[WHAT YOU SHOULD DO]:
Reproduce the line that holds "previously granted is replaced." together with all the lines after it up to the end of the entries.
TASK MATERIAL START
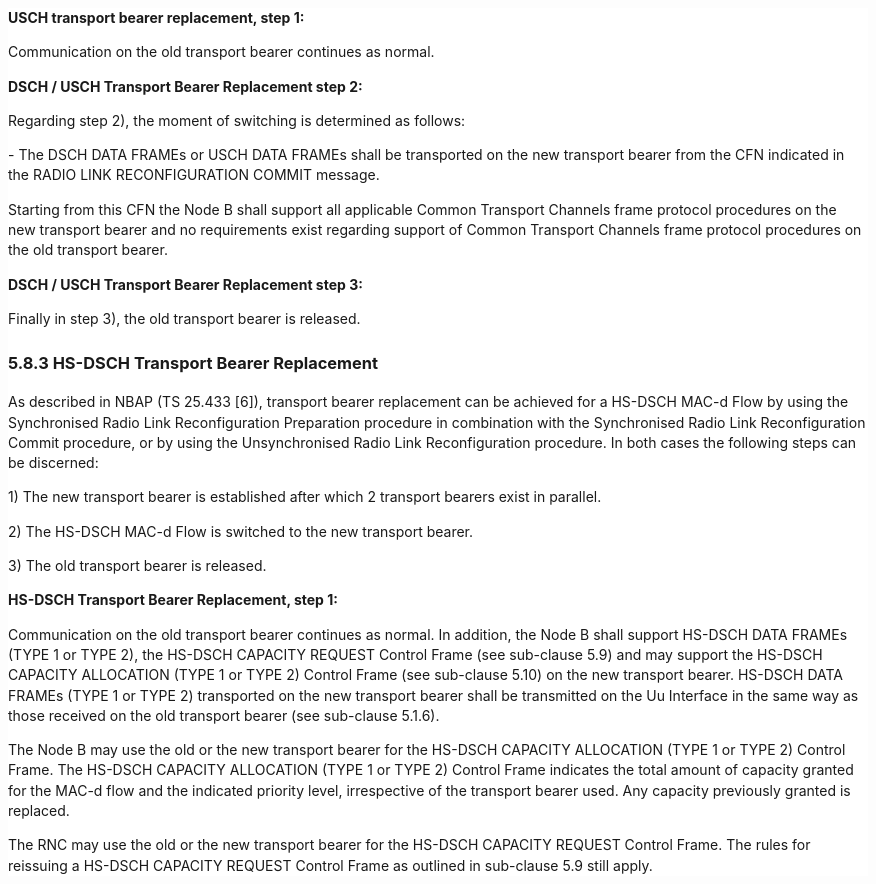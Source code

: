 **USCH transport bearer replacement, step 1:**

Communication on the old transport bearer continues as normal.

**DSCH / USCH Transport Bearer Replacement step 2:**

Regarding step 2), the moment of switching is determined as follows:

\- The DSCH DATA FRAMEs or USCH DATA FRAMEs shall be transported on the
new transport bearer from the CFN indicated in the RADIO LINK
RECONFIGURATION COMMIT message.

Starting from this CFN the Node B shall support all applicable Common
Transport Channels frame protocol procedures on the new transport bearer
and no requirements exist regarding support of Common Transport Channels
frame protocol procedures on the old transport bearer.

**DSCH / USCH Transport Bearer Replacement step 3:**

Finally in step 3), the old transport bearer is released.

### 5.8.3 HS-DSCH Transport Bearer Replacement

As described in NBAP (TS 25.433 \[6\]), transport bearer replacement can
be achieved for a HS-DSCH MAC-d Flow by using the Synchronised Radio
Link Reconfiguration Preparation procedure in combination with the
Synchronised Radio Link Reconfiguration Commit procedure, or by using
the Unsynchronised Radio Link Reconfiguration procedure. In both cases
the following steps can be discerned:

1\) The new transport bearer is established after which 2 transport
bearers exist in parallel.

2\) The HS-DSCH MAC-d Flow is switched to the new transport bearer.

3\) The old transport bearer is released.

**HS-DSCH Transport Bearer Replacement, step 1:**

Communication on the old transport bearer continues as normal. In
addition, the Node B shall support HS-DSCH DATA FRAMEs (TYPE 1 or TYPE
2), the HS-DSCH CAPACITY REQUEST Control Frame (see sub-clause 5.9) and
may support the HS-DSCH CAPACITY ALLOCATION (TYPE 1 or TYPE 2) Control
Frame (see sub-clause 5.10) on the new transport bearer. HS-DSCH DATA
FRAMEs (TYPE 1 or TYPE 2) transported on the new transport bearer shall
be transmitted on the Uu Interface in the same way as those received on
the old transport bearer (see sub-clause 5.1.6).

The Node B may use the old or the new transport bearer for the HS-DSCH
CAPACITY ALLOCATION (TYPE 1 or TYPE 2) Control Frame. The HS-DSCH
CAPACITY ALLOCATION (TYPE 1 or TYPE 2) Control Frame indicates the total
amount of capacity granted for the MAC-d flow and the indicated priority
level, irrespective of the transport bearer used. Any capacity
previously granted is replaced.

The RNC may use the old or the new transport bearer for the HS-DSCH
CAPACITY REQUEST Control Frame. The rules for reissuing a HS-DSCH
CAPACITY REQUEST Control Frame as outlined in sub-clause 5.9 still
apply.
TASK MATERIAL END
[WORKED SOLUTION]:
previously granted is replaced.

The RNC may use the old or the new transport bearer for the HS-DSCH
CAPACITY REQUEST Control Frame. The rules for reissuing a HS-DSCH
CAPACITY REQUEST Control Frame as outlined in sub-clause 5.9 still
apply.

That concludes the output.